Source texts of formatted documents:
Segment Open

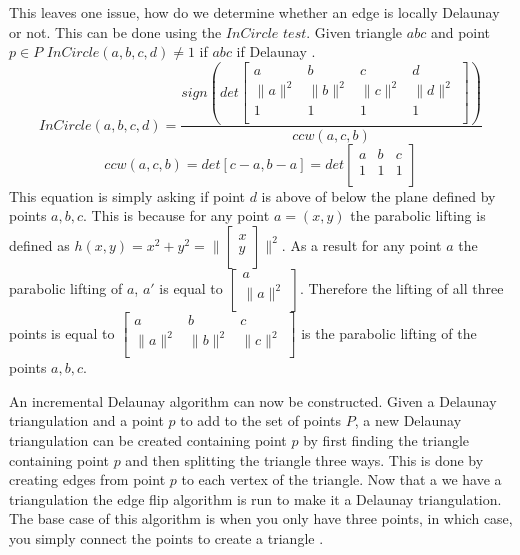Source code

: \documentclass[11pt]{article}
\begin{document}
This leaves one issue, how do we determine whether an edge is locally Delaunay or not. This can be done using the $InCircle$ $test$. Given triangle $abc$ and point $p \in P$ $InCircle(a,b,c,d) \neq 1$ if $abc$ if Delaunay \cite{princeton:CCW}. 
	\begin{equation}
		InCircle(a,b,c,d) = \frac{sign(det
		\begin{bmatrix}
    			a & b & c & d \\
    			\|a\|^2 & \|b\|^2 & \|c\|^2 & \|d\|^2 \\
    			1 & 1 & 1 & 1 \\
		\end{bmatrix} 
		)}{ccw(a,c,b)}
	\end{equation}
	\begin{equation}
		ccw(a,c,b) = det[c-a,b-a] = det
		\begin{bmatrix}
    			a & b & c \\
    			1 & 1 & 1\\
		\end{bmatrix} 
	\end{equation} 
	This equation is simply asking if point $d$ is above of below the plane defined by points $a,b,c$. This is because for any point $a = (x,y)$ the parabolic lifting is defined as $h(x,y) = x^2 + y^2 = \| 
	\begin{bmatrix} 
		x \\
		y \\ 
	\end{bmatrix} 
	\|^2$.
	As a result for any point $a$ the parabolic lifting of $a$, $a'$ is equal to $
	\begin{bmatrix} 
		a \\ 
		\| a \|^2 \\ 
	\end{bmatrix}$. 
	Therefore the lifting of all three points is equal to
	$\begin{bmatrix}
    			a & b & c \\
    			\|a\|^2 & \|b\|^2 & \|c\|^2 \\
	\end{bmatrix}$ 
	is the parabolic lifting of the points $a,b,c$.

An incremental Delaunay algorithm can now be constructed. Given a Delaunay triangulation and a point $p$ to add to the set of points $P$, a new Delaunay triangulation can be created containing point $p$ by first finding the triangle containing point $p$ and then splitting the triangle three ways. This is done by creating edges from point $p$ to each vertex of the triangle. Now that a we have a triangulation the edge flip algorithm is run to make it a Delaunay triangulation. The base case of this algorithm is when you only have three points, in which case, you simply connect the points to create a triangle \cite{meshGeneration}. 
\end{document}
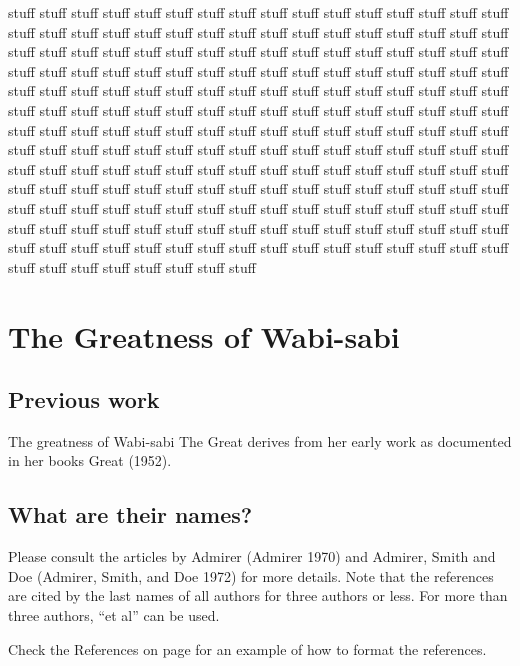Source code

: \documentclass[
  dissertation]{bsu-cs}
\begin{document}
stuff stuff stuff stuff stuff stuff stuff stuff stuff stuff stuff stuff
stuff stuff stuff stuff stuff stuff stuff stuff stuff stuff stuff stuff
stuff stuff stuff stuff stuff stuff stuff stuff stuff stuff stuff stuff
stuff stuff stuff stuff stuff stuff stuff stuff stuff stuff stuff stuff
stuff stuff stuff stuff stuff stuff stuff stuff stuff stuff stuff stuff
stuff stuff stuff stuff stuff stuff stuff stuff stuff stuff stuff stuff
stuff stuff stuff stuff stuff stuff stuff stuff stuff stuff stuff stuff
stuff stuff stuff stuff stuff stuff stuff stuff stuff stuff stuff stuff
stuff stuff stuff stuff stuff stuff stuff stuff stuff stuff stuff stuff
stuff stuff stuff stuff stuff stuff stuff stuff stuff stuff stuff stuff
stuff stuff stuff stuff stuff stuff stuff stuff stuff stuff stuff stuff
stuff stuff stuff stuff stuff stuff stuff stuff stuff stuff stuff stuff
stuff stuff stuff stuff stuff stuff stuff stuff stuff stuff stuff stuff
stuff stuff stuff stuff stuff stuff stuff stuff stuff stuff stuff stuff
stuff stuff stuff stuff stuff stuff stuff stuff stuff stuff stuff stuff
stuff stuff stuff stuff stuff stuff stuff stuff stuff stuff stuff stuff
stuff stuff stuff stuff stuff stuff stuff stuff stuff stuff stuff stuff
stuff stuff stuff stuff stuff stuff stuff stuff stuff stuff stuff stuff

\section{The Greatness of Wabi-sabi}\label{sec-wabisabiGreatness}

\subsection{Previous work}\label{previous-work}

The greatness of Wabi-sabi The Great derives from her early work as
documented in her books Great (1952).

\subsection{What are their names?}\label{what-are-their-names}

Please consult the articles by Admirer (Admirer 1970) and Admirer, Smith
and Doe (Admirer, Smith, and Doe 1972) for more details. Note that the
references are cited by the last names of all authors for three authors
or less. For more than three authors, ``et al'' can be used.

Check the References on page \pageref{refs} for an example of how to
format the references.
\end{document}
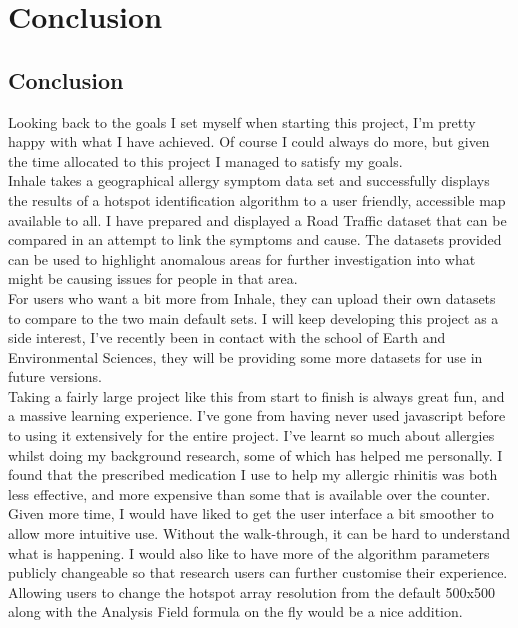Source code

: \chapter{Conclusion}
\label{cha:conc}

\section{Conclusion}

Looking back to the goals I set myself when starting this project, I'm pretty happy with what I have achieved. Of course I could always do more, but given the time allocated to this project I managed to satisfy my goals.\\

Inhale takes a geographical allergy symptom data set and successfully displays the results of a hotspot identification algorithm to a user friendly, accessible map available to all. I have prepared and displayed a Road Traffic dataset that can be compared in an attempt to link the symptoms and cause. The datasets provided can be used to highlight anomalous areas for further investigation into what might be causing issues for people in that area.\\

For users who want a bit more from Inhale, they can upload their own datasets to compare to the two main default sets. I will keep developing this project as a side interest, I've recently been in contact with the school of Earth and Environmental Sciences, they will be providing some more datasets for use in future versions.\\

Taking a fairly large project like this from start to finish is always great fun, and a massive learning experience. I've gone from having never used javascript before to using it extensively for the entire project. I've learnt so much about allergies whilst doing my background research, some of which has helped me personally. I found that the prescribed medication I use to help my allergic rhinitis was both less effective, and more expensive than some that is available over the counter.\\

Given more time, I would have liked to get the user interface a bit smoother to allow more intuitive use. Without the walk-through, it can be hard to understand what is happening. I would also like to have more of the algorithm parameters publicly changeable so that research users can further customise their experience. Allowing users to change the hotspot array resolution from the default 500x500 along with the Analysis Field formula on the fly would be a nice addition.\\

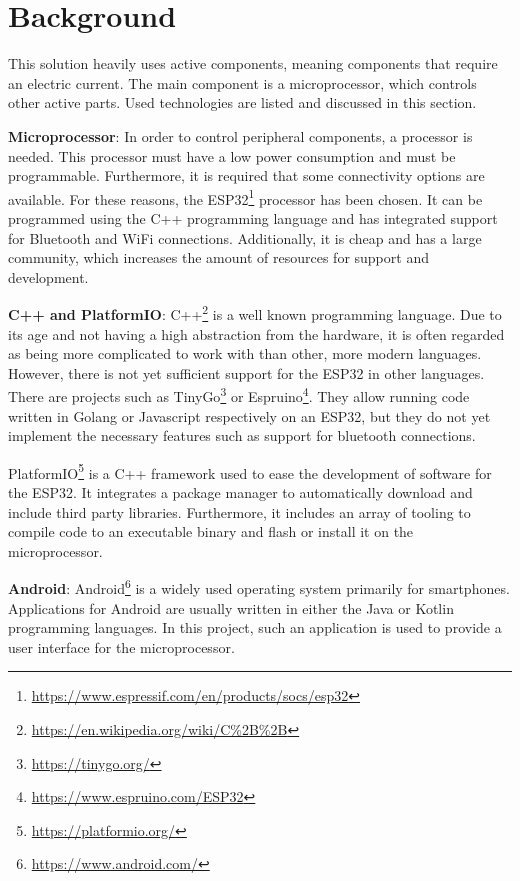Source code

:\section{Background}\label{sec:background}

This solution heavily uses active components, meaning components that require an electric current.
The main component is a microprocessor, which controls other active parts.
Used technologies are listed and discussed in this section.

\textbf{Microprocessor}: In order to control peripheral components, a processor is needed.
This processor must have a low power consumption and must be programmable.
Furthermore, it is required that some connectivity options are available.
For these reasons, the ESP32\footnote{\url{https://www.espressif.com/en/products/socs/esp32}} processor has been chosen.
It can be programmed using the C++ programming language and has integrated support for Bluetooth and WiFi connections.
Additionally, it is cheap and has a large community, which increases the amount of resources for support and development.

\textbf{C++ and PlatformIO}: C++\footnote{\url{https://en.wikipedia.org/wiki/C\%2B\%2B}} is a well known programming language.
Due to its age and not having a high abstraction from the hardware, it is often regarded as being more complicated to work with than other, more modern languages.
However, there is not yet sufficient support for the ESP32 in other languages.
There are projects such as TinyGo\footnote{\url{https://tinygo.org/}} or Espruino\footnote{\url{https://www.espruino.com/ESP32}}.
They allow running code written in Golang or Javascript respectively on an ESP32, but they do not yet implement the necessary features such as support for bluetooth connections.

PlatformIO\footnote{\url{https://platformio.org/}} is a C++ framework used to ease the development of software for the ESP32.
It integrates a package manager to automatically download and include third party libraries.
Furthermore, it includes an array of tooling to compile code to an executable binary and flash or install it on the microprocessor.

\textbf{Android}: Android\footnote{\url{https://www.android.com/}} is a widely used operating system primarily for smartphones.
Applications for Android are usually written in either the Java or Kotlin programming languages.
In this project, such an application is used to provide a user interface for the microprocessor.

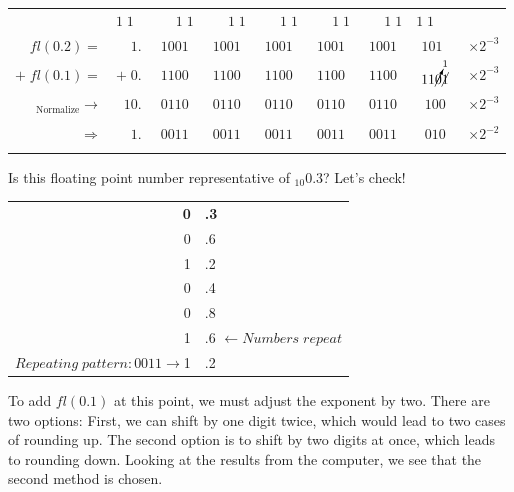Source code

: \documentclass[a4paper,12pt]{report}
\begin{document}
\begin{center}
	\begin{tabular}{rrccccccr}
		&\tiny{$1\;1\;\;$} & \tiny{$\quad\, \;1\;1$} & \tiny{$\quad\, \;1\;1$}
			& \tiny{$\quad\, \;1\;1$} & \tiny{$\quad\, \;1\;1$} & \tiny{$\quad\, \;1\;1$}
			& \tiny{$1\;1\quad \;\,$} & \\
		$fl(0.2)=$ & $1.$ & $\!1001$ & $1001$ & $1001$ & $1001$ & $1001$ & $101\;\,$ 
			& $\times2^{-3}$\\
		$+\;fl(0.1)=$ & $+\;0.$ & $\!1100$ & $1100$ & $1100$ & $1100$ & $1100$ 
			& $11\cancelto{1}{0}\cancel{1}$ & $\times2^{-3}$\\
		\hline
		$_{\text{Normalize}}\rightarrow$& $10.$ & $\!0110$ & $0110$ & $0110$ & $0110$ 
			& $0110$ & $100$ & $\times2^{-3}$\\ \\

		$\Rightarrow$ & $1.$ & $\!0011$ & $0011$ & $0011$ & $0011$ & $0011$ & $010$ 
			& $\times2^{-2}$\\ \\
	\end{tabular}
\end{center}

	Is this floating point number representative of $_{10}0.3$? Let's check!

\begin{center}
	\begin{tabular}{r|l}
	\textbf{0} & \textbf{.3}\\
	0 &.6\\
	1 &.2\\
	0 &.4\\
	0 &.8\\
	1 &.6 $\leftarrow Numbers\; repeat$\\
	$Repeating\; pattern: 0011\! \rightarrow$1 &.2 \\
	\end{tabular}
\end{center}

	To add $fl(0.1)$ at this point, we must adjust the exponent by two.  There are two options: First, we can shift 
	by one digit twice, which would lead to two 	cases of rounding up. The second option is to shift by two digits at 
	once, which leads to rounding down.  Looking at the results from the computer, we see that the second method 
	is chosen.
\end{document}
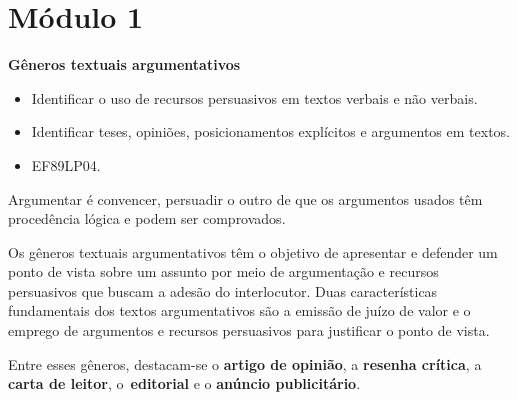
\section{Módulo 1}

\textbf{Gêneros textuais argumentativos}


\begin{itemize}
\tightlist
\item
  Identificar o uso de recursos persuasivos em textos verbais e não
  verbais.
\item
  Identificar teses, opiniões, posicionamentos explícitos e argumentos
  em textos.
\end{itemize}


\begin{itemize}
\tightlist
\item
  EF89LP04.
\end{itemize}

Argumentar é convencer, persuadir o outro de que os argumentos usados
têm procedência lógica e podem ser comprovados.

Os gêneros textuais argumentativos têm o objetivo de apresentar e
defender um ponto de vista sobre um assunto por meio de argumentação e
recursos persuasivos que buscam a adesão do interlocutor. Duas
características fundamentais dos textos argumentativos são a emissão de
juízo de valor e o emprego de argumentos e recursos persuasivos para
justificar o ponto de vista.

Entre esses gêneros, destacam-se o \textbf{artigo de opinião}, a
\textbf{resenha crítica}, a \textbf{carta de leitor},
o~\textbf{editorial} e o \textbf{anúncio publicitário}.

Segment Closed

* [Instructions to follow]:
Each line above holding the string "Conclusion" counts once; please report the total and nothing more.

* [Exercise output]:
2